Searching for ranges

Roedy Green

unread,

Nov 21, 2011, 11:56:45 AM11/21/11

to

I was wondering about techniques for using SQL to find records with a
low-high associated range, especially when the ranges are contiguous,
or when the range sizes are a multiple of some integer.

I am familiar with in-RAM technique such as binary search and dividing
by the range size/atomicity to get an index.

I suspect just asking
for table.low <= wanted < table.high
won't be that clever, even if low and high are indexed.

I wondered if there were standard solutions to the problem.

The pattern of cases defined by bounds, particularly when the bounds
are contiguous comes up quite frequently. I am surprised there are
not more built in features in languages, Collections and databases to
efficiently handle it.

Some places where this band-searching problem comes up:

converting a random number 0 <= r < 1 to select a weighted quotation.

deciding which unit of measure to use depending on its size.

deciding which rule to use for inserting dashes in a ISBN depending on
is band.

naming colours

clipregion bands

converting frequency to RGB

UTF-8 encoding

converting weight, height etc to evaluation words.

calculations with coins.

displaying a wide range of numbers or currency values.

--
Roedy Green Canadian Mind Products
http://mindprod.com
I can't come to bed just yet. Somebody is wrong on the Internet.

Martin Gregorie

unread,

Nov 21, 2011, 4:18:53 PM11/21/11

to

On Mon, 21 Nov 2011 08:56:45 -0800, Roedy Green wrote:

> I was wondering about techniques for using SQL to find records with a
> low-high associated range, especially when the ranges are contiguous, or
> when the range sizes are a multiple of some integer.
>
> I am familiar with in-RAM technique such as binary search and dividing
> by the range size/atomicity to get an index.
>
> I suspect just asking for table.low <= wanted < table.high won't be
> that clever, even if low and high are indexed.
>

Au contraire, that should be pretty good given a decent RDBMS, provided
that:

- a frequency analysis is done to ensure that the costs of maintaining
the index don't damage the performance of other queries.

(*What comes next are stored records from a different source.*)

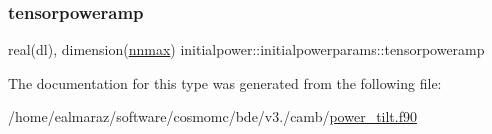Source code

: \mbox{\label{structinitialpower_1_1initialpowerparams_ae42782122688b96c1d48eda105c2faf9}} 
\subsubsection{\texorpdfstring{tensorpoweramp}{tensorpoweramp}}
{\footnotesize\ttfamily real(dl), dimension(\mbox{\hyperlink{namespaceinitialpower_a9749c023ff83f7ffa2677dc578379c10}{nnmax}}) initialpower\+::initialpowerparams\+::tensorpoweramp\hspace{0.3cm}{\ttfamily [private]}}



The documentation for this type was generated from the following file\+:\begin{DoxyCompactItemize}
\item 
/home/ealmaraz/software/cosmomc/bde/v3./camb/\mbox{\hyperlink{power__tilt_8f90}{power\+\_\+tilt.\+f90}}\end{DoxyCompactItemize}
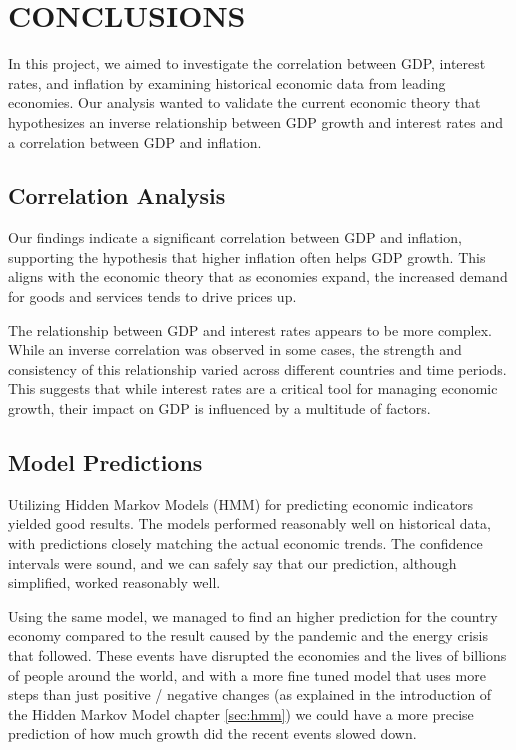 \section{CONCLUSIONS}

In this project, we aimed to investigate the correlation between GDP, interest rates, and inflation by examining historical economic data from leading economies. Our analysis wanted to validate the current economic theory that hypothesizes an inverse relationship between GDP growth and interest rates and a correlation between GDP and inflation.

\subsection*{Correlation Analysis}
Our findings indicate a significant correlation between GDP and inflation, supporting the hypothesis that higher inflation often helps GDP growth. This aligns with the economic theory that as economies expand, the increased demand for goods and services tends to drive prices up.

The relationship between GDP and interest rates appears to be more complex. While an inverse correlation was observed in some cases, the strength and consistency of this relationship varied across different countries and time periods. This suggests that while interest rates are a critical tool for managing economic growth, their impact on GDP is influenced by a multitude of factors.

\subsection*{Model Predictions}
Utilizing Hidden Markov Models (HMM) for predicting economic indicators yielded good results. The models performed reasonably well on historical data, with predictions closely matching the actual economic trends. The confidence intervals were sound, and we can safely say that our prediction, although simplified, worked reasonably well.

Using the same model, we managed to find an higher prediction for the country economy compared to the result caused by the pandemic and the energy crisis that followed. These events have disrupted the economies and the lives of billions of people around the world, and with a more fine tuned model that uses more steps than just positive / negative changes (as explained in the introduction of the Hidden Markov Model chapter \ref{sec:hmm}) we could have a more precise prediction of how much growth did the recent events slowed down.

- the query using the new index isn't so complex that the effect of the
index becomes irrelevant or even harmful. EXPLAIN is your friend here
for PostgreSQL and some other DBMS. Those that don't implement
EXPLAIN should provide a similar tool. If the DBMS you're using
doesn't, consider carefully if you should be using it for anything.

--
martin@ | Martin Gregorie
gregorie. | Essex, UK
org |

David Lee Lambert

unread,

Jan 17, 2012, 2:59:58 PM1/17/12

to

On 21 nov 2011, 11:56, Roedy Green <see_webs...@mindprod.com.invalid>
wrote:

> I was wondering about techniques for using SQL to find records with a

> low-high associated range, especially when the ranges are contiguous, [...]

>
> I am familiar with in-RAM technique such as binary search and dividing
> by the range size/atomicity to get an index.
>
> I suspect just asking
> for table.low <= wanted < table.high
> won't be that clever, even if low and high are indexed.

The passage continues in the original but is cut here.